At the harvest home in the big barn, after the applause which followed Tom Peregrine's recitation had died away, a sturdy carter stood up and sang a very old Gloucestershire song, which runs as follows:—
THE TURMUT HOWER.
"I be a turmut hower, Vram Gloucestershire I came; My parents be hard-working folk, Giles Wapshaw be my name. The vly, the vly, The vly be on the turmut, An' it be aal me eye, and no use to try To keep um off the turmut.
"Zum be vond o' haymakin', An' zum be vond o' mowin', But of aal the trades thet I likes best Gie I the turmut howin'. The vly, etc.
"'Twas on a summer mornin', Aal at the brake o' day, When I tuck up my turmut hower, An' trudged it far away. The vly, etc.
"The vust pleace I got work at, It wus by the job, But if I hed my chance agen, I'd rayther go to quod. The vly, etc.
"The next pleace I got work at, 'Twer by the day, Vor one old Varmer Vlower, Who sed I wur a rippin' turmut hower. The vly, etc.
"Sumtimes I be a-mowin', Sumtimes I be a-plowin', Gettin' the vurrows aal bright an' clear Aal ready vor turmut sowin'. The vly, etc.
"An' now my song be ended I 'ope you won't call encore; But if you'll kum here another night, I'll seng it ye once more. The vly, etc."
CHAPTER V.
ON THE WOLDS.
Time passes quickly for the sportsman who has the good fortune to dwell in the merry Cotswolds. Spring gives place to summer and autumn to winter with a rapidity which astonishes us as the years roll on.

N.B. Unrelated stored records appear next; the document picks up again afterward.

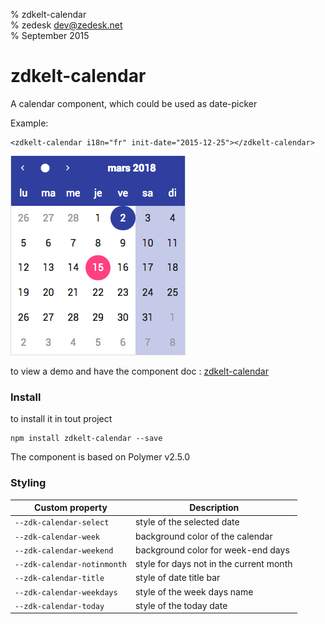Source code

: % zdkelt-calendar  
% zedesk <dev@zedesk.net>  
% September 2015

# zdkelt-calendar

A calendar component, which could be used as date-picker

Example:

    <zdkelt-calendar i18n="fr" init-date="2015-12-25"></zdkelt-calendar>

![zdk-calendar](hero.png)

to view a demo and have the component doc : [zdkelt-calendar](http://zedesk.github.io/zdkelt-calendar)

### Install

to install it in tout project

    npm install zdkelt-calendar --save

The component is based on Polymer v2.5.0




### Styling

Custom property             | Description
----------------------------|----------------------
`--zdk-calendar-select`     | style of the selected date
`--zdk-calendar-week`       | background color of the calendar
`--zdk-calendar-weekend`    | background color for week-end days
`--zdk-calendar-notinmonth` | style for days not in the current month
`--zdk-calendar-title`      | style of date title bar
`--zdk-calendar-weekdays`   | style of the week days name
`--zdk-calendar-today`      | style of the today date
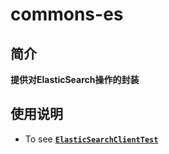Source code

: # commons-es

## 简介
**提供对ElasticSearch操作的封装**

## 使用说明
- To see [**`ElasticSearchClientTest`**](https://github.com/ponfee/commons-es/blob/master/src/test/java/code/ponfee/es/ElasticSearchClientTest.java)
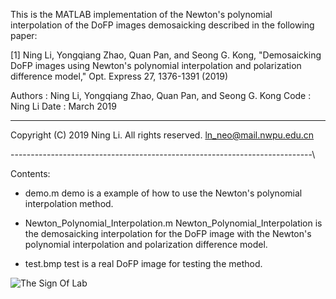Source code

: This is the MATLAB implementation of the Newton's polynomial interpolation of the DoFP images demosaicking described in the following paper:

[1] Ning Li, Yongqiang Zhao, Quan Pan, and Seong G. Kong, "Demosaicking DoFP images using Newton's polynomial interpolation and polarization difference model," Opt. Express 27, 1376-1391 (2019)

Authors  : Ning Li, Yongqiang Zhao, Quan Pan, and Seong G. Kong
Code     : Ning Li
Date     : March 2019

---------------------------------------------------------------------------

Copyright (C) 2019 Ning Li. All rights reserved.
ln_neo@mail.nwpu.edu.cn 


---------------------------------------------------------------------------\

Contents:

* demo.m
   demo is a example of how to use the Newton's polynomial interpolation method.

* Newton_Polynomial_Interpolation.m
   Newton_Polynomial_Interpolation is the demosaicking interpolation for the DoFP image with the Newton's polynomial interpolation and polarization difference model.

* test.bmp
   test is a real DoFP image for testing the method.
   
 ![The Sign Of Lab](https://github.com/polwork/Newton-Polynomial-Interpolation-1.0/blob/master/SignOfLab.png)

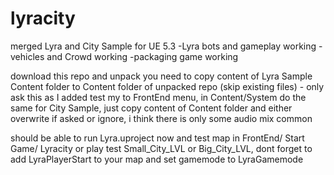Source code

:# lyracity
 merged Lyra and City Sample for UE 5.3
 -Lyra bots and gameplay working
 -vehicles and Crowd working
 -packaging game working

download this repo and unpack
you need to copy content of Lyra Sample Content folder to Content folder of unpacked repo (skip existing files) - only ask this as I added test my to FrontEnd menu, in Content/System
do the same for City Sample, just copy content of Content folder and either overwrite if asked or ignore, i think there is only some audio mix common

should be able to run Lyra.uproject now and test map in FrontEnd/ Start Game/ Lyracity
or play test Small_City_LVL or Big_City_LVL, dont forget to add LyraPlayerStart to your map and set gamemode to LyraGamemode
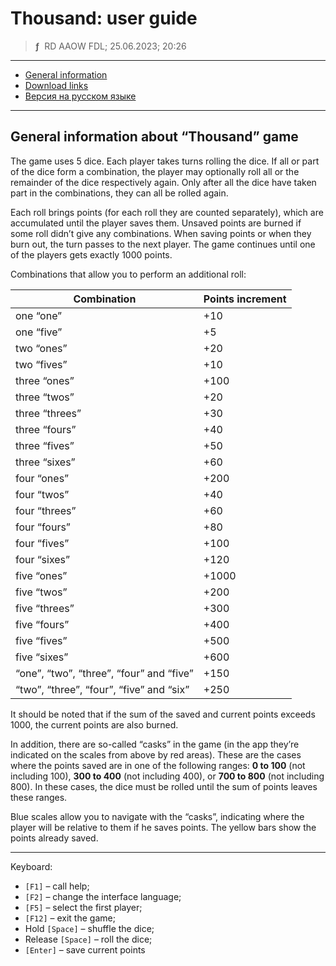 # Thousand: user guide
> **ƒ** &nbsp;RD AAOW FDL; 25.06.2023; 20:26

---

- [General information](#general-information-about-thousand-game)
- [Download links](https://adslbarxatov.github.io/DPArray#thousand)
- [Версия на русском языке](https://adslbarxatov.github.io/Thousand/ru)

---

## General information about “Thousand” game

The game uses 5 dice. Each player takes turns rolling the dice. If all or part of the dice form a combination,
the player may optionally roll all or the remainder of the dice respectively again. Only after all the dice
have taken part in the combinations, they can all be rolled again.

Each roll brings points (for each roll they are counted separately), which are accumulated until the player
saves them. Unsaved points are burned if some roll didn’t give any combinations. When saving points or when they
burn out, the turn passes to the next player. The game continues until one of the players gets exactly 1000 points.

Combinations that allow you to perform an additional roll:

| Combination | Points increment |
| - | - |
| one “one” | +10 |
| one “five” | +5 |
| two “ones” | +20 |
| two “fives” | +10 |
| three “ones” | +100 |
| three “twos” | +20 |
| three “threes” | +30 |
| three “fours” | +40 |
| three “fives” | +50 |
| three “sixes” | +60 |
| four “ones” | +200 |
| four “twos” | +40 |
| four “threes” | +60 |
| four “fours” | +80 |
| four “fives” | +100 |
| four “sixes” | +120 |
| five “ones” | +1000 |
| five “twos” | +200 |
| five “threes” | +300 |
| five “fours” | +400 |
| five “fives” | +500 |
| five “sixes” | +600 |
| “one”, “two”, “three”, “four” and “five” | +150 |
| “two”, “three”, “four”, “five” and “six” | +250 |

It should be noted that if the sum of the saved and current points exceeds 1000, the current points are also burned.

In addition, there are so-called “casks” in the game (in the app they’re indicated on the scales from above by red
areas). These are the cases where the points saved are in one of the following ranges: **0 to 100** (not including 100),
**300 to 400** (not including 400), or **700 to 800** (not including 800). In these cases, the dice must be rolled until
the sum of points leaves these ranges.

Blue scales allow you to navigate with the “casks”, indicating where the player will be relative to them if he saves
points. The yellow bars show the points already saved.

---

Keyboard:

- `[F1]` – call help;
- `[F2]` – change the interface language;
- `[F5]` – select the first player;
- `[F12]` – exit the game;
- Hold `[Space]` – shuffle the dice;
- Release `[Space]` – roll the dice;
- `[Enter]` – save current points
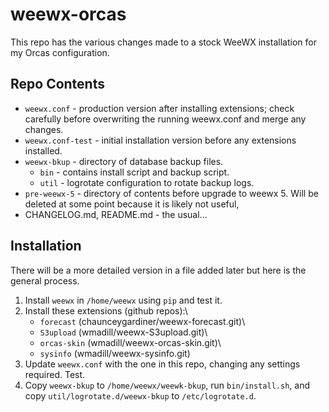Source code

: # weewx-orcas
This repo has the various changes made to a stock WeeWX installation
for my Orcas configuration.

## Repo Contents
- `weewx.conf` - production version after installing extensions; check
  carefully before overwriting the running weewx.conf and merge
  any changes.
- `weewx.conf-test` - initial installation version before any extensions
  installed.
- `weewx-bkup` - directory of database backup files.
  - `bin` - contains install script and backup script.
  - `util` - logrotate configuration to rotate backup logs.
- `pre-weewx-5` - directory of contents before upgrade to weewx 5. Will 
  be deleted at some point because it is likely not useful,
- CHANGELOG.md, README.md - the usual...

## Installation
There will be a more detailed version in a file
added later but here is the general process.

1. Install `weewx` in `/home/weewx` using `pip` and test it.
2. Install these extensions (github repos):\
   - `forecast` (chaunceygardiner/weewx-forecast.git)\
   - `S3upload` (wmadill/weewx-S3upload.git)\
   -  `orcas-skin` (wmadill/weewx-orcas-skin.git)\
   - `sysinfo` (wmadill/weewx-sysinfo.git)
3. Update `weewx.conf` with the one in this repo, changing any settings
   required. Test.
4. Copy `weewx-bkup` to `/home/weewx/weewk-bkup`, run `bin/install.sh`, and
   copy `util/logrotate.d/weewx-bkup` to `/etc/logrotate.d`.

So diversified are the amusements that each season brings round that no time of year lacks its own characteristic sport. In the spring, ere red coats and "leathers" are laid aside by the fox-hunting squire, there is the best of trout-fishing to be enjoyed in the Coln and Windrush—streams dear to the heart of the accomplished expert with the "dry" fly. In spring, too, are the local hunt races at Oaksey and Sherston, at Moreton-in-the-Marsh and Andoversford. Pleasant little country gatherings are these race meetings, albeit the bona-fide hunter has little chance of distinguishing himself between the flags in any part of England nowadays. The Lechlade Horse Show, too, is a great institution in the V.W.H. country at the close of the hunting season.
Annually at Whitsuntide for very many centuries "sports" have been held in all parts of the country. It is said that they are the floralia of the Romans. Included in these sports are many of those amusements of the middle ages of which Ben Jonson sang:
"The Cotswold with the Olympic vies In manly games and goodly exercise."
Horse-racing is a great feature in the programme of these Whitsuntide festivities.
The "may-fly" carnival among the trout, together with lots of cricket matches, make the time pass all too quickly for those who spend the glorious summer months in the Cotswolds. By the time the Cirencester Horse Show is over, the cubs are getting strong and mischievous. Directly the corn is cut the hounds are out again in the lovely September mornings. By this time partridges are plentiful, and must be shot ere they get too wild. So year by year the ball is kept rolling in the quiet Cotswold Hills; the days go by, yet content reigns amongst all classes.
"Far from the madding crowd's ignoble strife Their sober wishes never learned to stray; Along the cool, sequestered vale of life They kept the noiseless tenor of their way."
Then there is so much to do indirectly connected with sport of all kinds, if you live in a Cotswold village. Woods and fox coverts must be kept in good order, so that there may always be cover to shelter game and foxes. Cricket grounds afford unlimited scope for labour and experiment.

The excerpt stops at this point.